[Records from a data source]
Segment Open

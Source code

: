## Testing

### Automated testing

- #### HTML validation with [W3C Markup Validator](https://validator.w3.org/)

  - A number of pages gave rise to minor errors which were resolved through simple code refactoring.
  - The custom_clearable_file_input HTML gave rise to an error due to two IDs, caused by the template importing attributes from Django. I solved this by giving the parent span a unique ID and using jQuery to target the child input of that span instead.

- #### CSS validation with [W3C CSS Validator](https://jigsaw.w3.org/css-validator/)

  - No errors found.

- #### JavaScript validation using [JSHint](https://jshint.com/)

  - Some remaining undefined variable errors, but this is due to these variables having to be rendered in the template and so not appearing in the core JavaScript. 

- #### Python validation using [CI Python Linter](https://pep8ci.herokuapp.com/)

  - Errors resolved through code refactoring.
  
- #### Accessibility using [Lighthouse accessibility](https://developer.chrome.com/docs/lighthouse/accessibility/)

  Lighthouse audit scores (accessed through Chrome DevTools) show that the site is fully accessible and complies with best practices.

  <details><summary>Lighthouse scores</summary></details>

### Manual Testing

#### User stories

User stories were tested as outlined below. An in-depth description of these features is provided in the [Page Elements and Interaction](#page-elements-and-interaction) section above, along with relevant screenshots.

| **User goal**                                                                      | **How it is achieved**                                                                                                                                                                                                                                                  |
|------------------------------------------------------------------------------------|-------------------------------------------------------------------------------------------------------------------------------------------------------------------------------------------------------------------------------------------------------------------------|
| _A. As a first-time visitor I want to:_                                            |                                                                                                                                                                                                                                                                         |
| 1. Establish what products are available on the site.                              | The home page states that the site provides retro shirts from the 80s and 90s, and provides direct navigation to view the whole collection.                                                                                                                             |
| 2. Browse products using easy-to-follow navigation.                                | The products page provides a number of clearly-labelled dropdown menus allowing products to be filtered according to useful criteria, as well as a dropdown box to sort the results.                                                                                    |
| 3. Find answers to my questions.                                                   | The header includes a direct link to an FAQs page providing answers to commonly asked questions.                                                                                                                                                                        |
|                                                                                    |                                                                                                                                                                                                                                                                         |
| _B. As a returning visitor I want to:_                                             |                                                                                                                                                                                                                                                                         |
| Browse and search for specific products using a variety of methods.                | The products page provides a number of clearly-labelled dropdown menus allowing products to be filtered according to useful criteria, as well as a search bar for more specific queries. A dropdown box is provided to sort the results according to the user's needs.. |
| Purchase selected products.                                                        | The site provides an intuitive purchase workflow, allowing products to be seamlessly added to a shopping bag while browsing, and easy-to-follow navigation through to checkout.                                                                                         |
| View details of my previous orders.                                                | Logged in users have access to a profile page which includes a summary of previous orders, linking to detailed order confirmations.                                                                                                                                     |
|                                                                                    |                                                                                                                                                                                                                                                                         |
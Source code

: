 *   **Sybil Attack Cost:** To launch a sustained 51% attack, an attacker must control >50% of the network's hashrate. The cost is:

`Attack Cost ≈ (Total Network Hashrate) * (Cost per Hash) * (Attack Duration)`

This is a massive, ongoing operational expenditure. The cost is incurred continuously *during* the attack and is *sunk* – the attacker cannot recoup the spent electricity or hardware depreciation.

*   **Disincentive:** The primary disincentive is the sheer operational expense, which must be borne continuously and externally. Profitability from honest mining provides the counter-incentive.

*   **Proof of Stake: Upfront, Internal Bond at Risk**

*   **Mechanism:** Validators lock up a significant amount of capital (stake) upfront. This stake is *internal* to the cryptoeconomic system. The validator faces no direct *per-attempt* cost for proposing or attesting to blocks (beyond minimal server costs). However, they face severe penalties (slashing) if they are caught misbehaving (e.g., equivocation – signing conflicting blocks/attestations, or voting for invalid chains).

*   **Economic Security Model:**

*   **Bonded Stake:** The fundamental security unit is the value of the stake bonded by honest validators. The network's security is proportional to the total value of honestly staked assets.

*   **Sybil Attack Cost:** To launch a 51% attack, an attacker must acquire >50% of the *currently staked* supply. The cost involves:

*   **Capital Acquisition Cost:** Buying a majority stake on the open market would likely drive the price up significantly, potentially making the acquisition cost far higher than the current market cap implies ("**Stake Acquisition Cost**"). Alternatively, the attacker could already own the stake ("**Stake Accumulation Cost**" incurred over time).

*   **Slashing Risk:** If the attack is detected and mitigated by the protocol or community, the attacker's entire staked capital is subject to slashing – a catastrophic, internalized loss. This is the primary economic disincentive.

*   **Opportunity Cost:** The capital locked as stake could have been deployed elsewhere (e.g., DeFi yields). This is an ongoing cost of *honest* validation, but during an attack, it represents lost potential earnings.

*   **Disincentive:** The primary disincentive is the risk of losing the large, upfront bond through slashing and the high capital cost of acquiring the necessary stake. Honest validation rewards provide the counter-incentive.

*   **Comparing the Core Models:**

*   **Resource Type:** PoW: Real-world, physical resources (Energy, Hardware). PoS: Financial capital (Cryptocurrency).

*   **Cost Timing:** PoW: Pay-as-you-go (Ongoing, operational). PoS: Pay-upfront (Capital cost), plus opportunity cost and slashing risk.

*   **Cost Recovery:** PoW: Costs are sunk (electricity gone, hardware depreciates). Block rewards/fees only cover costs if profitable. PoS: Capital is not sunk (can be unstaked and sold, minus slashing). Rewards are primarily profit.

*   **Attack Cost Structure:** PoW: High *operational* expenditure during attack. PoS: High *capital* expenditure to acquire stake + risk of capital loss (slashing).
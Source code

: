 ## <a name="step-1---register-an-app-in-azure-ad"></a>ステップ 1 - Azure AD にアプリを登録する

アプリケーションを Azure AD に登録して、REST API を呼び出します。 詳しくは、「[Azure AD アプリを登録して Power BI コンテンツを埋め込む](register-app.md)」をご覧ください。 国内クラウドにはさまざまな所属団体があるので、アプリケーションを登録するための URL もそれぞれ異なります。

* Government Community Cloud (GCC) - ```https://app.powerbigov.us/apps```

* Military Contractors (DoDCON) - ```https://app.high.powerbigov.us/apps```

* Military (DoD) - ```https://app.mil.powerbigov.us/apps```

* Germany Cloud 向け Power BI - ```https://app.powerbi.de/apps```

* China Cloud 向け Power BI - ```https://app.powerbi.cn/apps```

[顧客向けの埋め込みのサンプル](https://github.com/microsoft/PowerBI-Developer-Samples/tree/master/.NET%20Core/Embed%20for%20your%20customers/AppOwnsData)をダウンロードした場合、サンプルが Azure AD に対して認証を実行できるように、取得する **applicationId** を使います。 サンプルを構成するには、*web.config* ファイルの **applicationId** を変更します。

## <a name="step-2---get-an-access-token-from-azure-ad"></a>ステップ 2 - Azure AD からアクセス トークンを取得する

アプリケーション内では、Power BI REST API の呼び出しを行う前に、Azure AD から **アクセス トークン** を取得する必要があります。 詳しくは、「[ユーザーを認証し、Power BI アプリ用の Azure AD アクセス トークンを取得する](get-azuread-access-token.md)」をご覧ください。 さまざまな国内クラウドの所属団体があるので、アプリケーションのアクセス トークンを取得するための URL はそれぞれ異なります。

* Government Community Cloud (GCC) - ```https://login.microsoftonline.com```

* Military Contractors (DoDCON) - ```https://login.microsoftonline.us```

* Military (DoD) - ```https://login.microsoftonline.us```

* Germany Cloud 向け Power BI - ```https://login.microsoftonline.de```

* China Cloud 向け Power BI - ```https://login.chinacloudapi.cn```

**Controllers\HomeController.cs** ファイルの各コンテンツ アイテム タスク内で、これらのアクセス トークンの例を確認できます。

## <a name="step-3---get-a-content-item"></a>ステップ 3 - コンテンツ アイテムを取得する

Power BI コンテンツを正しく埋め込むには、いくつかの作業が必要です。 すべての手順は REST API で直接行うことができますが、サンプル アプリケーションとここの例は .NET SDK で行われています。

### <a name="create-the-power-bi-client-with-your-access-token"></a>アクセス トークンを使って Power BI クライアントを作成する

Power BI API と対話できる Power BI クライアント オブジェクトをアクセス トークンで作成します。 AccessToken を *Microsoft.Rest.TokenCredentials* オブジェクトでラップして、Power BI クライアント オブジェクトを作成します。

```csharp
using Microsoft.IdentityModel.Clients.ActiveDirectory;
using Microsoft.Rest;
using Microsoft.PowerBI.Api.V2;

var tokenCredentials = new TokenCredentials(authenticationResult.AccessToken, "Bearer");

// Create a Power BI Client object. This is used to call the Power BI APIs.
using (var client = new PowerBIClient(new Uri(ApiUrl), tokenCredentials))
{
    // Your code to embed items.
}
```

Segment Closed

Find the lines above holding the word "scores" and show them.

[Response below]:
  Lighthouse audit scores (accessed through Chrome DevTools) show that the site is fully accessible and complies with best practices.
  <details><summary>Lighthouse scores</summary></details>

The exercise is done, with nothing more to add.